Foi escurecendo, acenderam-se a velas em memória de todas as vítimas de violência, neste momento estava anestesiado de todo o cansaço de correria de frente para trás, distribuição de água, algumas incompreensões com os meus colegas organizadores, gritos no megafone e fiquei na contemplação até ao ajuntamento de todo o mundo na areia no término da marcha em frente a casa do desportista.

Lembra-me de ver os nossos amigos do staff sempre incansáveis desde as primeiras horas da manhã a ajudarem as pessoas, de estarmos em discussão interna sobre uma alteração básica no programa, calei-me queria ter fôlego para ler o manifesto; e fiz, só mais tarde é que vi fotografias de pessoas a chorarem enquanto eu lia, mas durante a leitura nunca me senti sozinho, e não era pelo facto de a imprensa estar defronte a mim, mas porque a cada basta, os participantes da marcha repetiam comigo basta, basta, basta.

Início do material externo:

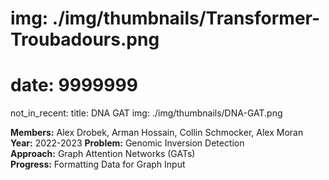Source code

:# img: ./img/thumbnails/Transformer-Troubadours.png

# date: 9999999

not_in_recent:
title: DNA GAT
img: ./img/thumbnails/DNA-GAT.png

**Members:** Alex Drobek, Arman Hossain, Collin Schmocker, Alex Moran<br/>
**Year:** 2022-2023
**Problem:​** Genomic Inversion Detection​<br/>
**Approach:​** Graph Attention Networks (GATs)​<br/>
**Progress:​** Formatting Data for Graph Input​<br/>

Nós só queríamos chamar a atenção da sociedade sobre o mal da violência entre nós, mas tivemos o bónus da comunhão, de congregarmos pessoas de variada diferenças desde origem, forma de pensar à estar. A acusação de que éramos de uma elite a qual o Jay Jay pertencia e defendíamos não nos arreliava, afinal não era um desfile para que soubessem quem somos, nem tão pouco desfilarmos a nossas biografias. Só queríamos dizer basta de tanta atrocidade.

Findas as contas as pessoas falam connosco, que devíamos continuar e assim faremos, ainda não sabemos como mas só o facto de termos levado mais de 3 mil pessoas a rua, fez com que sentíssemos que podemos fazer alguma diferença, com pequenos gestos e pequenas acções. Só queríamos fazer pressão social, só queríamos dar voz as vítimas, mas fizemos também amigos, reconheceram-nos enquanto cidadãos activos e seremos enquanto acharmos que determinadas causas precisam de nós.
Estas palavras são para a Níria que nunca desistas dos teus sonhos, Euma sou teu fã, Dânia a tua energia é fantástica, Marisa o meu afilhado já tem história, Sorge outra vez juntos noutra luta, de tantas outras que teremos e René obrigado amigo, vocês fizeram-me acreditar mais no futuro, na capacidade e sensibilidade das pessoas.

Obrigado!

Em cima, da esquerda para direita: Marisa, Dânia, Níria e Euma. Em baixo, da esquerda para a direita: René, Sorge e Adalberto.